Sunday, June 23, 2013

Love and War

I've never actually been to war. I played one game of paintball in college and found a corner to hide until the game was over. Nobody would want me in a battle with them, trust me. But life can sometimes feel like war. As Christians God tells us put on the Armor of God (Ephesians 6). Paul talks about us being in battle often. And there are two times in my life that I feel like I have been through something so intense and life changing that I will never be the same, like war.

One was when I went to Bible school in Upstate New York.  It was cleverly coined the "West Point" of Christians schools. It was two years of intense learning of the Bible. We had hard rules we had to follow. We had hard places we had to live out what we learned. It was intense and I'm really having a hard time putting into words what it was like. It's just that, you had to be there to know. And I can meet people who went to the school and we can start telling our stories and we just know what we're talking about. We know the life and what it did to us. We didn't even have to be there at the same time. We will never be the same and we come out of the one or two years we were there and we laugh and say, "How did we get through that? Were we really that crazy?"

The second time is now. Living up here in the city. Living this intense urban life. No one really understands it outside of those here or who have been here. Again trying to put it into words what our life is like right now is almost impossible. You just have to know.  You have to experience it. And having a community in the city is priceless. People that have come from all over the world to make it and experience the same things you are. People who have been changed by God and seek to love others. We get together every week like family and bond quickly because we are all we have here. Light in darkness. Yet we love those in the darkness. We want to love them to Life. It really doesn't matter how long people have been here. We all get it.

And a transient atmosphere comes with the territory. God equips, teaches, changes and then moves many people on. We've come to expect it. But it's still hard. It still hurts. It still sucks. Today we said "see ya later" to the Love family. They are moving back to Alabama and we know this is what God wants. We are excited to see what happens. We're excited to see God use them in major ways down south. But I have to remember that they need prayer. They are transitioning back into suburban life but they aren't the same people. They have experienced and have seen such a huge God in a Godless place. And to explain it to someone who doesn't know, is hard. So we will pray as we miss them. We will pray as we all get used to the new normal. We will pray as our hearts heal.

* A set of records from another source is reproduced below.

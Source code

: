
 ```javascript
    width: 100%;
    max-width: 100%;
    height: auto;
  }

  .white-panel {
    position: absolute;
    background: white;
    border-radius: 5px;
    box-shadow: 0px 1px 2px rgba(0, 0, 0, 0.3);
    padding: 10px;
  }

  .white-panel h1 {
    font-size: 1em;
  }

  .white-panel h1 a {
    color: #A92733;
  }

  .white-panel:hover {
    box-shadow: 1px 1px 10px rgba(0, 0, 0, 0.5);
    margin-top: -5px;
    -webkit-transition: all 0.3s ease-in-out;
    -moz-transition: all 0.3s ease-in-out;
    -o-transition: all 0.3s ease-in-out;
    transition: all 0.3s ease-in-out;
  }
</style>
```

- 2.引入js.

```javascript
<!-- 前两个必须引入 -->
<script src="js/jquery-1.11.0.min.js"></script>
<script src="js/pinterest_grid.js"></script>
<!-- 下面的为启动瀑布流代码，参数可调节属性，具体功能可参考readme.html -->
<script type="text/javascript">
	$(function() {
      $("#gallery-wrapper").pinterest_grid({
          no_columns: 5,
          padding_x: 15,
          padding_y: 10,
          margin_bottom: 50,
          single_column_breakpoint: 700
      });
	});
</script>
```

And as we sit around one day telling our war stories, we'll talk about the time that we lived a life eating dinner at 9:30PM and working 12 hour days like it was nothing. We'll tell stories about how God saved the unsaveable.  How he changed the unchangeable. How he used the unusable.  And how we got to be a part of it.  We will laugh and talk about how we can't believe we lived through it. And we'll say to each other "How did we get through that? Were we really that crazy?"

Saturday, April 27, 2013

The Art of Being Good

I love rules. There is something inside of this second child that, although I like being a free spirit and have a strong will, I do enjoy a good set of rules. In school when the teacher would give us rubrics for a class, I loved reading it over and checking my work against it. If the teacher gave me points off, I expected it to be because I did something contrary to the rubrics. And because of all of this, I have decided that I would have made an amazing Israelite. I obviously could never have been a Pharisee or other form of leader, being that I'm a girl and all but I could've raised one or been married to one. I would have rocked as an Israelite.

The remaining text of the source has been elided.